╭──

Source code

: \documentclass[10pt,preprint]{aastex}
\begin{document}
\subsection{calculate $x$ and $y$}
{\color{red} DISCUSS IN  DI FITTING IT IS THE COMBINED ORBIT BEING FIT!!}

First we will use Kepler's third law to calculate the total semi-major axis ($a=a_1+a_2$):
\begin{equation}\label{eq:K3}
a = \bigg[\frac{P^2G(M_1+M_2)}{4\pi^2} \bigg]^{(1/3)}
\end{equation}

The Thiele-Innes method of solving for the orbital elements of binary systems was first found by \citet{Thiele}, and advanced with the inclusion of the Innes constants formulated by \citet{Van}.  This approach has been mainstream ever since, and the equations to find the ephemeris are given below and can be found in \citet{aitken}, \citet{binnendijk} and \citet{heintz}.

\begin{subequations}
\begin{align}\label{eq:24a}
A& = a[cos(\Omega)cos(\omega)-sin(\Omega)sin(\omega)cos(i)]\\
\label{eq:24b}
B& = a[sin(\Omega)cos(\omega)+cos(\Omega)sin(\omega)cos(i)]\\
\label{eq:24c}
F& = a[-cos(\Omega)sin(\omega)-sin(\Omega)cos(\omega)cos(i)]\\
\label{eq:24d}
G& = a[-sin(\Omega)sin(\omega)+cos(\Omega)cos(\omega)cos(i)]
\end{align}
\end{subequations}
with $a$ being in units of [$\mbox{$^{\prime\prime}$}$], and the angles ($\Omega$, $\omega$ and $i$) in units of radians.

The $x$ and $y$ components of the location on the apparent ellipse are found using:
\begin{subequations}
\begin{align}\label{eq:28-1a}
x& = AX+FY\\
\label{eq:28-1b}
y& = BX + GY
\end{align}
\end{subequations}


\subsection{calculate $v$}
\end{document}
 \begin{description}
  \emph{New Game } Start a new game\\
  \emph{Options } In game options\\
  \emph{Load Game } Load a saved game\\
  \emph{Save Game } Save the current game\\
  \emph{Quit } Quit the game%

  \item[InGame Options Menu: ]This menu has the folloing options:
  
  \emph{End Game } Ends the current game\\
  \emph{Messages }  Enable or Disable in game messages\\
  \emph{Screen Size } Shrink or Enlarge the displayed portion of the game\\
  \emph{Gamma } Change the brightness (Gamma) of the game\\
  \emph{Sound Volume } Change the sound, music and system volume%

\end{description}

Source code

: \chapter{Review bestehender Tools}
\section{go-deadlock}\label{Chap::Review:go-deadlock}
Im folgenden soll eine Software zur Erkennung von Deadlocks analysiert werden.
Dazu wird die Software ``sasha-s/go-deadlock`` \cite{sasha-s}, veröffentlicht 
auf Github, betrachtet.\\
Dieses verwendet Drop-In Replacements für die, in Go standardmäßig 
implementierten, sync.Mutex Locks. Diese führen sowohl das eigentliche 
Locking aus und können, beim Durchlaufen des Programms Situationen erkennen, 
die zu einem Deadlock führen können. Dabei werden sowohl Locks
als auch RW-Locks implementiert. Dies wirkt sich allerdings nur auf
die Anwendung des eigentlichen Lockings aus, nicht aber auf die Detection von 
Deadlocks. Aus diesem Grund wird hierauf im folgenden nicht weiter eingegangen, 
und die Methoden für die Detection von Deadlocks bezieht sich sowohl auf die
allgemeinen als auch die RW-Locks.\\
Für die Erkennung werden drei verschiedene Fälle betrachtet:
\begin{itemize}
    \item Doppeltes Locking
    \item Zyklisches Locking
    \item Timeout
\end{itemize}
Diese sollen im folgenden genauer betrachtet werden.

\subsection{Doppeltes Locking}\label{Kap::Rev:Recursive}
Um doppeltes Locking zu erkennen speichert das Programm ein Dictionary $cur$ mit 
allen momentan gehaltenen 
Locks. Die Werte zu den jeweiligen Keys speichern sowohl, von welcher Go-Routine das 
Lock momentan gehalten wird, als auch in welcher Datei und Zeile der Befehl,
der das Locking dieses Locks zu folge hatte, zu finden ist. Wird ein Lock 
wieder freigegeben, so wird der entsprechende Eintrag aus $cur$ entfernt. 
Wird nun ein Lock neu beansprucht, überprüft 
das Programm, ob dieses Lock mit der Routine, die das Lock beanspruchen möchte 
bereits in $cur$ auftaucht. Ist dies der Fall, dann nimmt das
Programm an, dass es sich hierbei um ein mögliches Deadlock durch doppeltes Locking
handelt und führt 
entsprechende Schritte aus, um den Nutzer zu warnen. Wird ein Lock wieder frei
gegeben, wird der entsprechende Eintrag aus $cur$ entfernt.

╰──

**PROBLEM:**
In the listing above, the lines from the one containing "portion of the game\\" through the one containing "allen momentan gehaltenen" must be set down exactly, with no other lines.

**OUTPUT OF THE EXERCISE:**
  \emph{Screen Size } Shrink or Enlarge the displayed portion of the game\\
  \emph{Gamma } Change the brightness (Gamma) of the game\\
  \emph{Sound Volume } Change the sound, music and system volume%

\end{description}

Source code

: \chapter{Review bestehender Tools}
\section{go-deadlock}\label{Chap::Review:go-deadlock}
Im folgenden soll eine Software zur Erkennung von Deadlocks analysiert werden.
Dazu wird die Software ``sasha-s/go-deadlock`` \cite{sasha-s}, veröffentlicht 
auf Github, betrachtet.\\
Dieses verwendet Drop-In Replacements für die, in Go standardmäßig 
implementierten, sync.Mutex Locks. Diese führen sowohl das eigentliche 
Locking aus und können, beim Durchlaufen des Programms Situationen erkennen, 
die zu einem Deadlock führen können. Dabei werden sowohl Locks
als auch RW-Locks implementiert. Dies wirkt sich allerdings nur auf
die Anwendung des eigentlichen Lockings aus, nicht aber auf die Detection von 
Deadlocks. Aus diesem Grund wird hierauf im folgenden nicht weiter eingegangen, 
und die Methoden für die Detection von Deadlocks bezieht sich sowohl auf die
allgemeinen als auch die RW-Locks.\\
Für die Erkennung werden drei verschiedene Fälle betrachtet:
\begin{itemize}
    \item Doppeltes Locking
    \item Zyklisches Locking
    \item Timeout
\end{itemize}
Diese sollen im folgenden genauer betrachtet werden.

\subsection{Doppeltes Locking}\label{Kap::Rev:Recursive}
Um doppeltes Locking zu erkennen speichert das Programm ein Dictionary $cur$ mit 
allen momentan gehaltenen 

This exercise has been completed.